Top of DATA FOR REVIEW

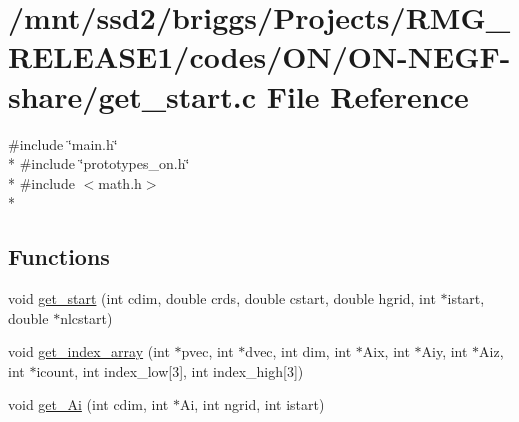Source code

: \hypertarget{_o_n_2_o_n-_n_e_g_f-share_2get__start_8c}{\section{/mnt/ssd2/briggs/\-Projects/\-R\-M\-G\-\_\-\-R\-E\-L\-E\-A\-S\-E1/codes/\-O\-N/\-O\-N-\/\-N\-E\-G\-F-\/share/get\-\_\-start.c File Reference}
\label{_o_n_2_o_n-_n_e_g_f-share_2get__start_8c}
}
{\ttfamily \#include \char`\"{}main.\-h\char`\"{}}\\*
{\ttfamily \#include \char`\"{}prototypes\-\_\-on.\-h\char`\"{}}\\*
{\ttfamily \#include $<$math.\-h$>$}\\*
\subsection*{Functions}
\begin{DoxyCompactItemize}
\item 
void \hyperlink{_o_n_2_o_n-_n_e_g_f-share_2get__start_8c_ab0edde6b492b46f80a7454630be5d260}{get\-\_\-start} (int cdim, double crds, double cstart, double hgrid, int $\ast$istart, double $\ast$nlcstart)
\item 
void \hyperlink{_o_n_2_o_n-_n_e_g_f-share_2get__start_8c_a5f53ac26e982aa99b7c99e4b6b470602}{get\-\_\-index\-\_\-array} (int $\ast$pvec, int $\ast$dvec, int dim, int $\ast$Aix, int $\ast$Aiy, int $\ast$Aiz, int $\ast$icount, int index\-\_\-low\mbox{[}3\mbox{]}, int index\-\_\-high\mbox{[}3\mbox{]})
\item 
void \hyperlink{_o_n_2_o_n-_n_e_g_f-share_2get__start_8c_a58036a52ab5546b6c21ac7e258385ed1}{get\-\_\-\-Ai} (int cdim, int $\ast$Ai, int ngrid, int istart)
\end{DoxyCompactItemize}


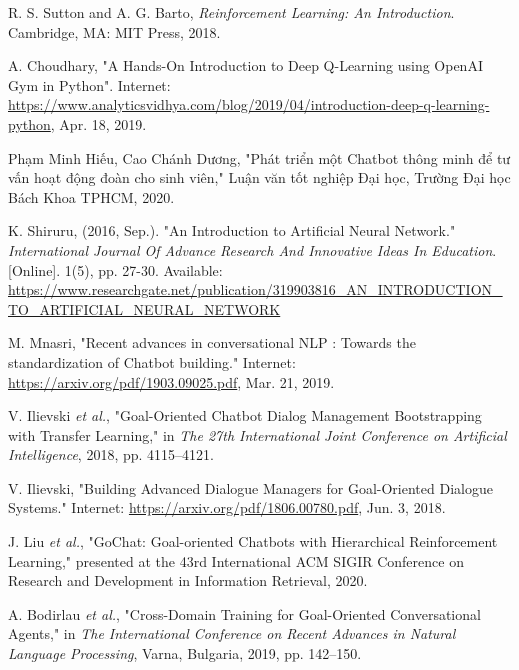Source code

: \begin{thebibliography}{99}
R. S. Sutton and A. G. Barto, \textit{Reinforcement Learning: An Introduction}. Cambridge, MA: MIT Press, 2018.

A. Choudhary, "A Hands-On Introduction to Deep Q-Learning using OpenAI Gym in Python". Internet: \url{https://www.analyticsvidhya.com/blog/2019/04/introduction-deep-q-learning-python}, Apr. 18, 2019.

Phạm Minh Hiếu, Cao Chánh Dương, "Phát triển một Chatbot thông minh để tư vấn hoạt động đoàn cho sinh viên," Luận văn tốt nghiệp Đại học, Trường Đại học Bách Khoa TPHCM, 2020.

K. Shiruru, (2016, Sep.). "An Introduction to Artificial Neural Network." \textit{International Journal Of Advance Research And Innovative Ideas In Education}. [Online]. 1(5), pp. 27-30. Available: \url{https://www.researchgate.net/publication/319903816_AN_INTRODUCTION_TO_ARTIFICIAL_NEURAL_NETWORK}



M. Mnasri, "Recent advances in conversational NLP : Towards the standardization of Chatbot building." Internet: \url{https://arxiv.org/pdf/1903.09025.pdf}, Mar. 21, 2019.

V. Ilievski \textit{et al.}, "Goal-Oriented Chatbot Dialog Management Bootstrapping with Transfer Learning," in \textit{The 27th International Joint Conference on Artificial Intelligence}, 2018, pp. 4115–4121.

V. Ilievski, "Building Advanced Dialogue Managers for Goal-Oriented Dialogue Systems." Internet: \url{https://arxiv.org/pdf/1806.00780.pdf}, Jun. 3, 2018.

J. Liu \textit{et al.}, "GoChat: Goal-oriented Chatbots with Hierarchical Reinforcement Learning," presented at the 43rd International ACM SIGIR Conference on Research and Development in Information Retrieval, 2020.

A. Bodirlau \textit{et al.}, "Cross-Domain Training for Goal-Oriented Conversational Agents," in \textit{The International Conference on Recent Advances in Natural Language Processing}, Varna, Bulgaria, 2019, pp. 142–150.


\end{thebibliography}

Bottom of DATA FOR REVIEW
Top of DATA FOR REVIEW

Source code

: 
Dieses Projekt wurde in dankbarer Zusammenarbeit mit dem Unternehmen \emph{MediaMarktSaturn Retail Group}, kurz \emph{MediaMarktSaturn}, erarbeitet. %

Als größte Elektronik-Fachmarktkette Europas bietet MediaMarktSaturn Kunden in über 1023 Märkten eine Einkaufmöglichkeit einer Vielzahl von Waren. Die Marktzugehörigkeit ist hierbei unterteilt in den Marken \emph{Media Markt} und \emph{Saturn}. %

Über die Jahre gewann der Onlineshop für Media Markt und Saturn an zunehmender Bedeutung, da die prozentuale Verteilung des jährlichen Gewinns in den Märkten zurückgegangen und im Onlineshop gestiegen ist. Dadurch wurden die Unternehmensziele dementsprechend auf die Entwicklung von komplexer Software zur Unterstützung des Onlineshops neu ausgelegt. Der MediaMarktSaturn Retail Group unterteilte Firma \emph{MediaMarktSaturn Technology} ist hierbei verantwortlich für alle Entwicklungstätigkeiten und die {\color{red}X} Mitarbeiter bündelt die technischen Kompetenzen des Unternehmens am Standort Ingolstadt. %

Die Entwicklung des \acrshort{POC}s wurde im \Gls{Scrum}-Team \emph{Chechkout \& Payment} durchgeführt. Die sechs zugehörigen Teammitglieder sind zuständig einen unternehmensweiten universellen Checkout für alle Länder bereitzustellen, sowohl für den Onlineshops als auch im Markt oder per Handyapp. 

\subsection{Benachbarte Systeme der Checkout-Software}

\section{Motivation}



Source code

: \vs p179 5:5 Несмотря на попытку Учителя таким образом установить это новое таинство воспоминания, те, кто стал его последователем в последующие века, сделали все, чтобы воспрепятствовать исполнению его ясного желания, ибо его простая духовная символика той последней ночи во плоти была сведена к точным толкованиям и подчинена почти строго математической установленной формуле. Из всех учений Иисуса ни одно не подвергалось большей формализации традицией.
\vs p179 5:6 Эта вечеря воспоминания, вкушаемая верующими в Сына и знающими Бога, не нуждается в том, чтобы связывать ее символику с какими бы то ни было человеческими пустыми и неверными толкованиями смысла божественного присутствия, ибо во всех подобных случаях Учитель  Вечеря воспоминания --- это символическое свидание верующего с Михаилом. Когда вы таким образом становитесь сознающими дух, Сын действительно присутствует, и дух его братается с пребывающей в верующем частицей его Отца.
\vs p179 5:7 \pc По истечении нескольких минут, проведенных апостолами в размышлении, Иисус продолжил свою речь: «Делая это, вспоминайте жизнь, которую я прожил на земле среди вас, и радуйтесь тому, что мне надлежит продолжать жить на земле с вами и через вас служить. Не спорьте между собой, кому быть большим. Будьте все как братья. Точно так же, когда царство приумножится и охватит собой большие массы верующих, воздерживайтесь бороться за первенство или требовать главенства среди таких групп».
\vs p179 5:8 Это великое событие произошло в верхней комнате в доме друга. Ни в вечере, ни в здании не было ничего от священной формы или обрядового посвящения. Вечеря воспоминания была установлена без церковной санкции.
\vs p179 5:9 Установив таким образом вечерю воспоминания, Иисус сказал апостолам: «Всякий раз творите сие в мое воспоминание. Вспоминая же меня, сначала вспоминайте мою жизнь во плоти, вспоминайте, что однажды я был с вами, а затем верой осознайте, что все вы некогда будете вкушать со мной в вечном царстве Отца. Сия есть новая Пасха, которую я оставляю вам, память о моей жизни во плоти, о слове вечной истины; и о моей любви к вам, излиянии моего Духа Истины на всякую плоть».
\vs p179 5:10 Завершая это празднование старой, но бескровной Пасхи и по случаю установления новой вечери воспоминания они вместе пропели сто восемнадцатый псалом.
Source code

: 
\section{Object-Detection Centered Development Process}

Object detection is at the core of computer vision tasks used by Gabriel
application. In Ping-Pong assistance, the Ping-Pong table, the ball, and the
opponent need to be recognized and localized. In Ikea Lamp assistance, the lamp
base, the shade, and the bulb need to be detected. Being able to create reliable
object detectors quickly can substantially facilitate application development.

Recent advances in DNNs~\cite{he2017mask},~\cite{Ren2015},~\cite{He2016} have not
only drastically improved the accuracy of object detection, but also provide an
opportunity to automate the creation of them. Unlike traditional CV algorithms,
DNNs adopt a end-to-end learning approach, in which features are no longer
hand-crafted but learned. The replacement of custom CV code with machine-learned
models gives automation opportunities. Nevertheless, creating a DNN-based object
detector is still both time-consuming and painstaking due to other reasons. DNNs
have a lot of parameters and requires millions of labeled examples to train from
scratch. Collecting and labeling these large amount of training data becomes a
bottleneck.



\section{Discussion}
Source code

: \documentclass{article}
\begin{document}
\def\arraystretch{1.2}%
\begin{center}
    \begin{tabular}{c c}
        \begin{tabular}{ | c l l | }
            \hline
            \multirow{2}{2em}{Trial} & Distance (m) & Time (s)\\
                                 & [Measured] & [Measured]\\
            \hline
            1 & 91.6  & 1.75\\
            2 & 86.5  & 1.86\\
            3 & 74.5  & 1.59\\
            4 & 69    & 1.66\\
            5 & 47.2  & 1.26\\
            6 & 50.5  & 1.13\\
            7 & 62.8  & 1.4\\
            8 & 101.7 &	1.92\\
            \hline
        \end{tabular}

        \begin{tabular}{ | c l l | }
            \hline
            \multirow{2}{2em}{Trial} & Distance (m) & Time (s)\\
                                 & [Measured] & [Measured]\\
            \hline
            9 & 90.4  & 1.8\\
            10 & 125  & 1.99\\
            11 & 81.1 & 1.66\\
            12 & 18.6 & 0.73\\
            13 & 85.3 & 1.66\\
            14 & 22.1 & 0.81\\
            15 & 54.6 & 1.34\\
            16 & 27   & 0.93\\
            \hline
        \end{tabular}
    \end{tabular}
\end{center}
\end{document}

Bottom of DATA FOR REVIEW

*ASSIGNED TASK:* Here the output must be the lines above from the line with "application. In Ping-Pong" to the line with "have a lot of", both included, duplicated word for word and nothing else.

*EXERCISE OUTPUT:*
application. In Ping-Pong assistance, the Ping-Pong table, the ball, and the
opponent need to be recognized and localized. In Ikea Lamp assistance, the lamp
base, the shade, and the bulb need to be detected. Being able to create reliable
object detectors quickly can substantially facilitate application development.

Recent advances in DNNs~\cite{he2017mask},~\cite{Ren2015},~\cite{He2016} have not
only drastically improved the accuracy of object detection, but also provide an
opportunity to automate the creation of them. Unlike traditional CV algorithms,
DNNs adopt a end-to-end learning approach, in which features are no longer
hand-crafted but learned. The replacement of custom CV code with machine-learned
models gives automation opportunities. Nevertheless, creating a DNN-based object
detector is still both time-consuming and painstaking due to other reasons. DNNs
have a lot of parameters and requires millions of labeled examples to train from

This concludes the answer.